▸ **Action item**
The result should be every line of the listing that holds the word "include".

[[ Records to use open ]]

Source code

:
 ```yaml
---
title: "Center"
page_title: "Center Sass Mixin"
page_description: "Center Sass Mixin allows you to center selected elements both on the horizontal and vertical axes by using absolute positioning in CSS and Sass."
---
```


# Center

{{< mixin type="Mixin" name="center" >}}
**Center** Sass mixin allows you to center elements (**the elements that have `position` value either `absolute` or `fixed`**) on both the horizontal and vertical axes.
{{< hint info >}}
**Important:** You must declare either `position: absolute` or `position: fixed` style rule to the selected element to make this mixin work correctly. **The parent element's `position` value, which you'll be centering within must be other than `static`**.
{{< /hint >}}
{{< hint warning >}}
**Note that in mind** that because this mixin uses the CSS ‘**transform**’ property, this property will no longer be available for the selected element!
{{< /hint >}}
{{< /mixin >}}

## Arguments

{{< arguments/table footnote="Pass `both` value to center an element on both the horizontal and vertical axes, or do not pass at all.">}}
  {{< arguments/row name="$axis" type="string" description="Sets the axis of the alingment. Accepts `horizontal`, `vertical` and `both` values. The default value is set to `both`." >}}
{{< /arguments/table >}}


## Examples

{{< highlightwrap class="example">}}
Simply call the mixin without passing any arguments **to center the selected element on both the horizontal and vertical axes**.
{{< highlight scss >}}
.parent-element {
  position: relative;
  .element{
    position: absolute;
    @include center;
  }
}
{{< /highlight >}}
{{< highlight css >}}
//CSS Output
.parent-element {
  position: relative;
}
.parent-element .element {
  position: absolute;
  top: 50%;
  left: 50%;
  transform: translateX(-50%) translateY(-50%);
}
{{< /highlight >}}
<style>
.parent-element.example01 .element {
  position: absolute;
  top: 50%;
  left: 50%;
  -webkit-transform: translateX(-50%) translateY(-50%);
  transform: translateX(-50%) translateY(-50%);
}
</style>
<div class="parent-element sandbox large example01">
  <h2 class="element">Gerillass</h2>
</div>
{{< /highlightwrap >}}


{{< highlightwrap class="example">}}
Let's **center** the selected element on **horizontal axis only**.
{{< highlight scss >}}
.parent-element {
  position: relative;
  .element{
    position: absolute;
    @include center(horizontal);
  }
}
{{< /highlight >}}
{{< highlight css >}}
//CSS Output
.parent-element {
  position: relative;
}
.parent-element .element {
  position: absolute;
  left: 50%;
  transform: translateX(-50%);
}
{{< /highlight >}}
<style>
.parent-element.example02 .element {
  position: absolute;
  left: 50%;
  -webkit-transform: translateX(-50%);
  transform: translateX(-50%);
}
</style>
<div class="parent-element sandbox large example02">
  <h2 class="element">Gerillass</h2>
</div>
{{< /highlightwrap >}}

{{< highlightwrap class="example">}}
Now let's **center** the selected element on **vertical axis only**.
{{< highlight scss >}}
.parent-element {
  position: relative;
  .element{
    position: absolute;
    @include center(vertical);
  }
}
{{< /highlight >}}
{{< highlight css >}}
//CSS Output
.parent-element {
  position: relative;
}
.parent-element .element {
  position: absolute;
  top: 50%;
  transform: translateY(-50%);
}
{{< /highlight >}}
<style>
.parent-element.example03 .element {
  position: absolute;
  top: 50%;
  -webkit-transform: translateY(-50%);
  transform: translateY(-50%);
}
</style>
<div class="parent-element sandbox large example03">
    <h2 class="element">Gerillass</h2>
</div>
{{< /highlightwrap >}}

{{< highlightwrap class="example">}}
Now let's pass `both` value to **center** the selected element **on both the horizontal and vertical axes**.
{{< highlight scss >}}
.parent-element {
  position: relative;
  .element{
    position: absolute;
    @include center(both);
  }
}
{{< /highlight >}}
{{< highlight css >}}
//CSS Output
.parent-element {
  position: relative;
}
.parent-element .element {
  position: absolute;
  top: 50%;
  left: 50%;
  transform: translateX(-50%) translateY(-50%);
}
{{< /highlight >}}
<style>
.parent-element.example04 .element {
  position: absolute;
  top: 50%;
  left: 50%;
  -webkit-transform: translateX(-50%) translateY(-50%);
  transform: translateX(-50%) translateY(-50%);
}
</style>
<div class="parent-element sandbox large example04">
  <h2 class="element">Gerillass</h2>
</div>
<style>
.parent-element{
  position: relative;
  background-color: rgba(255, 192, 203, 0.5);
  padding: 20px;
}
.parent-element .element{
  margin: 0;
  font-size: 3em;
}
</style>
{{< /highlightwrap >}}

[[ Records to use closed ]]

▸ **Solved exercise**
    @include center;
    @include center(horizontal);
    @include center(vertical);
    @include center(both);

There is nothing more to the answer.